From the listing below, reproduce word for word the part that opens with the line containing "the [SenseCAP M2 Multiplatform" and closes with the line containing "climate data and"; reproduce nothing else.

··· Recorded information ···

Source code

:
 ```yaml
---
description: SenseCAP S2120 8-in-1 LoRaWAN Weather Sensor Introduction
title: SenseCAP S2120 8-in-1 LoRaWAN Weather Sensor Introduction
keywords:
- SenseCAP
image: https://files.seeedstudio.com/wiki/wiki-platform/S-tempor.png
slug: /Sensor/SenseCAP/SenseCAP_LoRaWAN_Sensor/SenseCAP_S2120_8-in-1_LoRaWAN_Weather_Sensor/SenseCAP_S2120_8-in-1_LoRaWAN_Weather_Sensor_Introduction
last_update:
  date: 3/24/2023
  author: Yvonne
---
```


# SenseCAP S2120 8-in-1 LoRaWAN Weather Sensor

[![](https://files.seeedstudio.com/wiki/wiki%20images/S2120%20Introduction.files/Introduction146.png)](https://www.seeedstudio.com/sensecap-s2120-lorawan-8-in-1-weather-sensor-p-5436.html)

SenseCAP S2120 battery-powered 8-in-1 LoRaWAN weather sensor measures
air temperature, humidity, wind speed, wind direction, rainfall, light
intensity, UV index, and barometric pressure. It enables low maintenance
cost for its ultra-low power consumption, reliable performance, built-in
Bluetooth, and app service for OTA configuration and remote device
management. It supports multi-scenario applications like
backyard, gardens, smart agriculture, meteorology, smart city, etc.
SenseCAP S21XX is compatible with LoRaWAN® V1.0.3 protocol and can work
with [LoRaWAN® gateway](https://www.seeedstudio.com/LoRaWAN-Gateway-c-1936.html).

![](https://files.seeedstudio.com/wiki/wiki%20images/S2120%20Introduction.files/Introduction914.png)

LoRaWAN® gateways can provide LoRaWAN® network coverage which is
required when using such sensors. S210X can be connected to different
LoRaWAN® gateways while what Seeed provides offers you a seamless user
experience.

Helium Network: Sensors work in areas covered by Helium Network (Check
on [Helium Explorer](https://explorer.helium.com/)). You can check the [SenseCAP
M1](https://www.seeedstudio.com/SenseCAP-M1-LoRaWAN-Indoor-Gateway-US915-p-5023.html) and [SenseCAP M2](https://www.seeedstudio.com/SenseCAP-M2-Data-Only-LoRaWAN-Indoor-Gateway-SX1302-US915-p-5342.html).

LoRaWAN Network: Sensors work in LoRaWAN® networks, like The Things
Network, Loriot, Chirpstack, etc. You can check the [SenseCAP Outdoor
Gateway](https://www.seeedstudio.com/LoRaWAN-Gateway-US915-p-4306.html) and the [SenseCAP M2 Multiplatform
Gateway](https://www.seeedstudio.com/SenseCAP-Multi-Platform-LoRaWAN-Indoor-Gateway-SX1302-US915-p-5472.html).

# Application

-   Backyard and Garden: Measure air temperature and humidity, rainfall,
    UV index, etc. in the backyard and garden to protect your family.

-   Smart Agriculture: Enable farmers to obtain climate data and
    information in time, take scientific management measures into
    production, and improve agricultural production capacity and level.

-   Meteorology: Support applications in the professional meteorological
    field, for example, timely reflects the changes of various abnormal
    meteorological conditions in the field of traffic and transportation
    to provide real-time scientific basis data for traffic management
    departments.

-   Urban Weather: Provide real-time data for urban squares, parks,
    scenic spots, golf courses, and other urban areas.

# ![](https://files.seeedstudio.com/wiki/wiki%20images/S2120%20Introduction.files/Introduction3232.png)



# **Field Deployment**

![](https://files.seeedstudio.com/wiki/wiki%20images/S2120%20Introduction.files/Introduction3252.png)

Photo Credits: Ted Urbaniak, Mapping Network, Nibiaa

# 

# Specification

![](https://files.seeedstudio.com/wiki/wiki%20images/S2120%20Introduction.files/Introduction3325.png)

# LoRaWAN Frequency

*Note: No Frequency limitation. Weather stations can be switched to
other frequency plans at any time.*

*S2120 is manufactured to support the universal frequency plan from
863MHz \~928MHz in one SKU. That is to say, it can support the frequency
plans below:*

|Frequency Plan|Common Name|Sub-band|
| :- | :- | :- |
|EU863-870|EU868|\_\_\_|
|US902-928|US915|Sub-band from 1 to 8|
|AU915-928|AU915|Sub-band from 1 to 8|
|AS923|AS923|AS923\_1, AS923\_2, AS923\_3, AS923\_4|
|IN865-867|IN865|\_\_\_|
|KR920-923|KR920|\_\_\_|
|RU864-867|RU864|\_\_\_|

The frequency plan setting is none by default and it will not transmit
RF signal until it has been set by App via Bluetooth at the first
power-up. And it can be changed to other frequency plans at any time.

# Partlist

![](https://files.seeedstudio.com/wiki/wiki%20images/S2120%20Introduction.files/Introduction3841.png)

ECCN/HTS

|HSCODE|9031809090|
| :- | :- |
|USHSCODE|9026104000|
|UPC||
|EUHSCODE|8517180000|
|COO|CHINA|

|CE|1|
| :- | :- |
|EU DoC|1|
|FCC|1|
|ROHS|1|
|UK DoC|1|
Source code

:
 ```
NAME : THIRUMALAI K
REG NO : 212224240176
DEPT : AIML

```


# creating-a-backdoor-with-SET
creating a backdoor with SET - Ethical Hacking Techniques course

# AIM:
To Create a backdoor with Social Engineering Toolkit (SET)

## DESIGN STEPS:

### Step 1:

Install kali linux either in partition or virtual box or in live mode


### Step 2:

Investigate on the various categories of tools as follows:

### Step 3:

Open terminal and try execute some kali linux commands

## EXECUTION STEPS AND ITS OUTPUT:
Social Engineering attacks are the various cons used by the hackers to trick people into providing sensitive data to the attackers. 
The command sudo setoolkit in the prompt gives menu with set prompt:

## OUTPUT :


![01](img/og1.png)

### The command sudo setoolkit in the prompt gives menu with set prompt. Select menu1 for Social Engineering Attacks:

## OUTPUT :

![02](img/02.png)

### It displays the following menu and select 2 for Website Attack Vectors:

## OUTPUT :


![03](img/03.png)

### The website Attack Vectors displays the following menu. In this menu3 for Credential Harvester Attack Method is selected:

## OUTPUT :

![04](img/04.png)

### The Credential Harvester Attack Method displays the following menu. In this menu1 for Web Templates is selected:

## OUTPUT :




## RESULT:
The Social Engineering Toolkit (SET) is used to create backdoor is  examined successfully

···

:: Output of the task ::
Gateway](https://www.seeedstudio.com/LoRaWAN-Gateway-US915-p-4306.html) and the [SenseCAP M2 Multiplatform
Gateway](https://www.seeedstudio.com/SenseCAP-Multi-Platform-LoRaWAN-Indoor-Gateway-SX1302-US915-p-5472.html).

# Application

-   Backyard and Garden: Measure air temperature and humidity, rainfall,
    UV index, etc. in the backyard and garden to protect your family.

-   Smart Agriculture: Enable farmers to obtain climate data and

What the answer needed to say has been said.